The Marvel strut was in full force Saturday evening in Hall H. The Disney-owned company rules the comic-book superhero genre for movies and demonstrated once again why they also rule the Con. And Marvel didn't disappoint in touting the more ambitious "Age of Ultron" (May 1, 2015) along with the more fantastical and whimsical "Ant-Man" (July 31, 2015), which will star Paul Rudd as the incredible shrinking superhero. The contrast is further proof that Marvel will keep mixing it up between dark and light to escalate the danger while using gallows humor as an essential escape valve.
Aside from the Rudd casting, the big "Avengers" news was that James Spader ("The Blacklist") will play Ultron, Paul Bettany will segue from the voice of Jarvis, the computer from "Iron Man," to the mysterious Vision, and Josh Brolin will play the cosmic baddie Thanos. Meanwhile, Marvel announced that "Guardians of the Galaxy 2" will open in 2017. Talk about bravado.

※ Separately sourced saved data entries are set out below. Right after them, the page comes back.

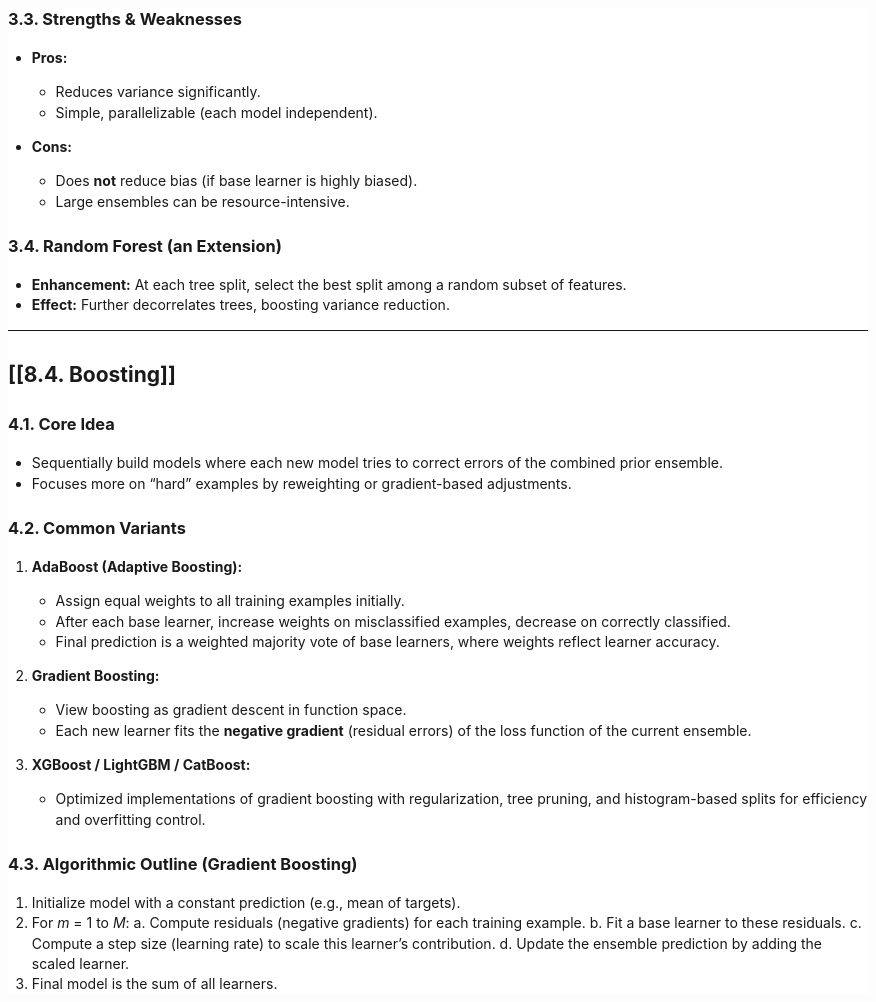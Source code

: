 ### 3.3. Strengths & Weaknesses

* **Pros:**

  * Reduces variance significantly.
  * Simple, parallelizable (each model independent).
* **Cons:**

  * Does **not** reduce bias (if base learner is highly biased).
  * Large ensembles can be resource-intensive.

### 3.4. Random Forest (an Extension)

* **Enhancement:** At each tree split, select the best split among a random subset of features.
* **Effect:** Further decorrelates trees, boosting variance reduction.

---

## [[8.4. Boosting]]

### 4.1. Core Idea

* Sequentially build models where each new model tries to correct errors of the combined prior ensemble.
* Focuses more on “hard” examples by reweighting or gradient-based adjustments.

### 4.2. Common Variants

1. **AdaBoost (Adaptive Boosting):**

   * Assign equal weights to all training examples initially.
   * After each base learner, increase weights on misclassified examples, decrease on correctly classified.
   * Final prediction is a weighted majority vote of base learners, where weights reflect learner accuracy.
2. **Gradient Boosting:**

   * View boosting as gradient descent in function space.
   * Each new learner fits the **negative gradient** (residual errors) of the loss function of the current ensemble.
3. **XGBoost / LightGBM / CatBoost:**

   * Optimized implementations of gradient boosting with regularization, tree pruning, and histogram-based splits for efficiency and overfitting control.

### 4.3. Algorithmic Outline (Gradient Boosting)

1. Initialize model with a constant prediction (e.g., mean of targets).
2. For *m* = 1 to *M*:
   a. Compute residuals (negative gradients) for each training example.
   b. Fit a base learner to these residuals.
   c. Compute a step size (learning rate) to scale this learner’s contribution.
   d. Update the ensemble prediction by adding the scaled learner.
3. Final model is the sum of all learners.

The lighthearted space epic from director James Gunn opens on Friday and Marvel isn't wasting any time demonstrating support for its funkiest franchise (Gunn and star Chris Pratt appeared together in a funny video pretending to make the announcement without Marvel approval).
Marvel kicked things off with "Ant-Man," as Rudd appeared alongside director Peyton Reed ("Yes Man"), Michael Douglas (Dr. Henry Pym), Evangeline Lilly (daughter Hope Pym, aka Wasp),and Corey Stoll (the evil Yellowjacket). The movie doesn't start production until August, but producer Kevin Feige (an SDCC star in his own right) screened test footage of Ant Man getting adjusted to his wild condition and suit (a lower tech version of Iron Man), and struggling to elude pursuers by jumping onto the back of a fly. The casting of Rudd immediately establishes the comic tone and could be another stroke of brilliance a la Robert Downey Jr. (Iron Man) and Mark Ruffalo (Hulk). Lilly ("The Hobbit") is perfect badass casting and Stoll makes an off-beat baddie. As for Douglas, his self-effacing, scene-stealing presence merely ups the prestige factor.

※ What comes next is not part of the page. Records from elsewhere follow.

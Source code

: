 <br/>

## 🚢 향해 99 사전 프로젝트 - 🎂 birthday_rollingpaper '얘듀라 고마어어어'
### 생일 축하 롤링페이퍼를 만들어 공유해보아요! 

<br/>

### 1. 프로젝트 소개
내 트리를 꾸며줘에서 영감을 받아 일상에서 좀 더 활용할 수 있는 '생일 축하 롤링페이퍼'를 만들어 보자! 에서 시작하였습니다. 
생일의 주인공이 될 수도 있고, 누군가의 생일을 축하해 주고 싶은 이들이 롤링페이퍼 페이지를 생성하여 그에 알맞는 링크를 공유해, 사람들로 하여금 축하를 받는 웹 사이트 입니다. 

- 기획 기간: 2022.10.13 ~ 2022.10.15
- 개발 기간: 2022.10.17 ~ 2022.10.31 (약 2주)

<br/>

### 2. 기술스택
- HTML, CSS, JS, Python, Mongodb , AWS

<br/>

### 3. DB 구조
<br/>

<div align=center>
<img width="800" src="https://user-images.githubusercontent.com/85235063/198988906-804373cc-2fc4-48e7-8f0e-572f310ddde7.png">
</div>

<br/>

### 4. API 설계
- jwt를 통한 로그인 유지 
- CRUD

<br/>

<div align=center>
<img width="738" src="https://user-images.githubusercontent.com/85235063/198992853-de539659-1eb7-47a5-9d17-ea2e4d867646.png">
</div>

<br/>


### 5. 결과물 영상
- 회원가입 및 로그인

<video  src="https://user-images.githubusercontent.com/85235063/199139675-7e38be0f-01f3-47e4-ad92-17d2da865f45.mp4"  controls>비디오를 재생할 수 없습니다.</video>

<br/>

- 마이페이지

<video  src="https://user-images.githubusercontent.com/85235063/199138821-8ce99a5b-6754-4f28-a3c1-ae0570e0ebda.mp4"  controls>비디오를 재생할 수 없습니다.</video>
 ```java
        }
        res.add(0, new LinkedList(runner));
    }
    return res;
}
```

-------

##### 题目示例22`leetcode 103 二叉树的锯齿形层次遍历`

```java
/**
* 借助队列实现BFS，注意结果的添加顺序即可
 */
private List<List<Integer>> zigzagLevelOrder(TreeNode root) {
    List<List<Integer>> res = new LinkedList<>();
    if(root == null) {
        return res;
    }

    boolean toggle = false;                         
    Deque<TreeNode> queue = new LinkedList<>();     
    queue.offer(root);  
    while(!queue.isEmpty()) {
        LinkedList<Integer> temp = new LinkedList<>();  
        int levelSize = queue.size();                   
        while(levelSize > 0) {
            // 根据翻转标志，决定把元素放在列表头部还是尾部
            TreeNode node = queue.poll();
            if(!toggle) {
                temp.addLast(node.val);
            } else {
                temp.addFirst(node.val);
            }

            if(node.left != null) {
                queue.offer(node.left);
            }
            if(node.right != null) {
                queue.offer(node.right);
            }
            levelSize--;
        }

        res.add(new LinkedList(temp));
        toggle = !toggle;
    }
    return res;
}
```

Speaking of which, Joss Whedon's "The Avengers" continues to expand its impressive ensemble by leaps and bounds with some of the hottest actors around. (Whedon wss sidelined with a knee injury.) Spader merely shrugged when asked what he brings to Ultron: "I play an eight-foot robot in this movie. I've always played humans up until now." Still, he relishes the chance to play a maniacal bot and thanked the crowd for allowing him to experience the most insane event imaginable.

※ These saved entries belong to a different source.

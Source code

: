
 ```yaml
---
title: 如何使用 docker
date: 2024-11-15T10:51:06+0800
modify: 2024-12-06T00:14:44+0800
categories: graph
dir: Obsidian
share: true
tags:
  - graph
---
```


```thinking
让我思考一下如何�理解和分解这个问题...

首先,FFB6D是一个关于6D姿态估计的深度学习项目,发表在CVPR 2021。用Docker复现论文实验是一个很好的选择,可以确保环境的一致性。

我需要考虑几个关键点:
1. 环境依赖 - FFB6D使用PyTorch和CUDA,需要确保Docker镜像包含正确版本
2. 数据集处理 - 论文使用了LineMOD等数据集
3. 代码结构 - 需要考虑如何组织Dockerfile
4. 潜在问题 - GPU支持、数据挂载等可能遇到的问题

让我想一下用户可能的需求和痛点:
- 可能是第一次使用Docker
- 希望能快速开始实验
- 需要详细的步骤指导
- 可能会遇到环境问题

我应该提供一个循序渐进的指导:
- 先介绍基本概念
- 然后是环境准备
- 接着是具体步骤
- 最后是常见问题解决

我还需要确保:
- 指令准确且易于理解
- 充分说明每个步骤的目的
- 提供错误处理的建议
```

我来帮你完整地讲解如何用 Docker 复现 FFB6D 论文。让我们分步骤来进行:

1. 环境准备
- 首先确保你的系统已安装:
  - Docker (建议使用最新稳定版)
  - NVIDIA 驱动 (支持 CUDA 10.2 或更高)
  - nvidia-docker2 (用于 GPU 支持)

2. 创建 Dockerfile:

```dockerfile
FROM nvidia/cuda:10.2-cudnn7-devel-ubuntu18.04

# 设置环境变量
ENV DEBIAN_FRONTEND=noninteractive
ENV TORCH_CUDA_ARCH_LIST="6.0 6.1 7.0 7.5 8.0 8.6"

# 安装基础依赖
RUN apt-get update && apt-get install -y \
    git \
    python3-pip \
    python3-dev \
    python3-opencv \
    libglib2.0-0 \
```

The footage they showed was not only darker and more apocalyptic but also more wise-cracking. As the gang sits and drinks a few beers, Thor challenges the others to pick up his hammer as some Arthurian duel, which they struggle in vain to do. Likewise, the Avengers cast (minus the pregnant Scarlett Johansson) appeared positively giddy on stage, particularly Downey, who danced, handed out roses, and proudly proclaimed: "I become a little less significant each time."
Newcomers Elizabeth Olsen (Scarlet Witch) and Aaron Taylor-Johnson (Quicksilver), the unmentionable mutants borrowed from "X-Men," will have plenty of mentors to look up to as "The Avengers" and Marvel overall continue to evolve as a mega-movie presence.